(What to do) Go through the listing below and report how many lines contain the word "method"; write no other words.
====
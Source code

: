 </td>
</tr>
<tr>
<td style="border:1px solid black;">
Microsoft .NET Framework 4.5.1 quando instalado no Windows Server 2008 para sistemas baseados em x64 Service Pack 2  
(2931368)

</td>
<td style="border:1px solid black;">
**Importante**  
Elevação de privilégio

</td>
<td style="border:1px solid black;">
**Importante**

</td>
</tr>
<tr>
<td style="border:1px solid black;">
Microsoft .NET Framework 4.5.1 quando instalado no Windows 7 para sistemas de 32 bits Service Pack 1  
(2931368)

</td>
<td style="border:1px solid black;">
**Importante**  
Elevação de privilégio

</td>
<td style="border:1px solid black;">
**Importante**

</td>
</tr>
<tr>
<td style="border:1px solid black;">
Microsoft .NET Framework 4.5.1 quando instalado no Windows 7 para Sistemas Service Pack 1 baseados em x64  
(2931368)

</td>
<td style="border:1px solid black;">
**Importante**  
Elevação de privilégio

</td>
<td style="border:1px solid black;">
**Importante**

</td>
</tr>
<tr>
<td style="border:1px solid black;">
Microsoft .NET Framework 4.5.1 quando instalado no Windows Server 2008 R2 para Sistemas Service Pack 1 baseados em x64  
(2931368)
====
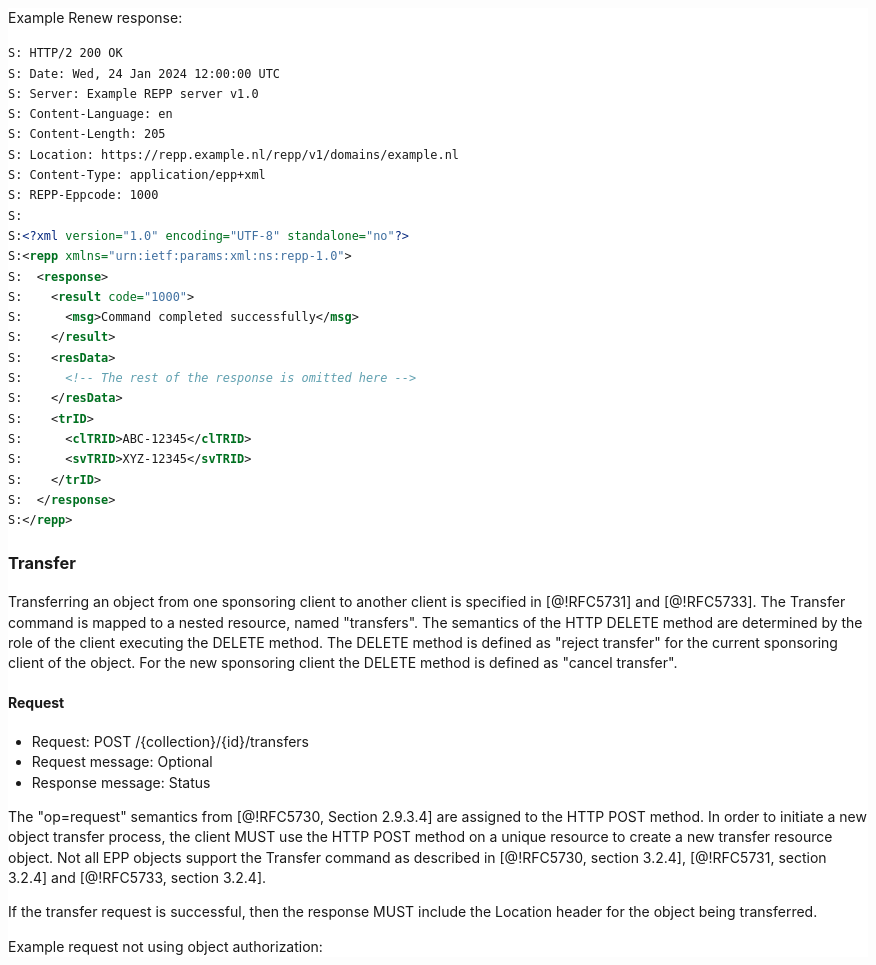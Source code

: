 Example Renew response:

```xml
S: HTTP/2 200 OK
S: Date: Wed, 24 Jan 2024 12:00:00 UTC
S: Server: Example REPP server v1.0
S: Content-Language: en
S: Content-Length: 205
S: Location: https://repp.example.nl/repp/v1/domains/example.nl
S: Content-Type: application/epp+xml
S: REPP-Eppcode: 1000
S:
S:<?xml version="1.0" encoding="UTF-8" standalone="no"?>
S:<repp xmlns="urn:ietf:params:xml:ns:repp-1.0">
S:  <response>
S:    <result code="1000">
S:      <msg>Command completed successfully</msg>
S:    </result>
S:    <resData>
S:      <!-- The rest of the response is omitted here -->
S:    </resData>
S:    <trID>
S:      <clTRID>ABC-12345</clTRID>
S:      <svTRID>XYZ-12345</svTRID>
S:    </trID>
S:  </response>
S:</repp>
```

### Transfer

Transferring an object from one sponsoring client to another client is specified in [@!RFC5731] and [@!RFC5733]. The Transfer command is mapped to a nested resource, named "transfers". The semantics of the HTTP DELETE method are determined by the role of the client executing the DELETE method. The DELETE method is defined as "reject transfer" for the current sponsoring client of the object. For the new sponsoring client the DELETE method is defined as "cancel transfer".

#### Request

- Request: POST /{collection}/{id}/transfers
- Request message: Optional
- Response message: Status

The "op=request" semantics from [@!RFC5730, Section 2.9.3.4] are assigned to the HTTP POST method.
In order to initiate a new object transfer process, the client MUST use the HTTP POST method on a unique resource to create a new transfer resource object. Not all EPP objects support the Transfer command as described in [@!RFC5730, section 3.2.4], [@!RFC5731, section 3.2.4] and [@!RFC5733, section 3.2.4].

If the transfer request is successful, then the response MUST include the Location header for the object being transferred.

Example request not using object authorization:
====
(Task result) 3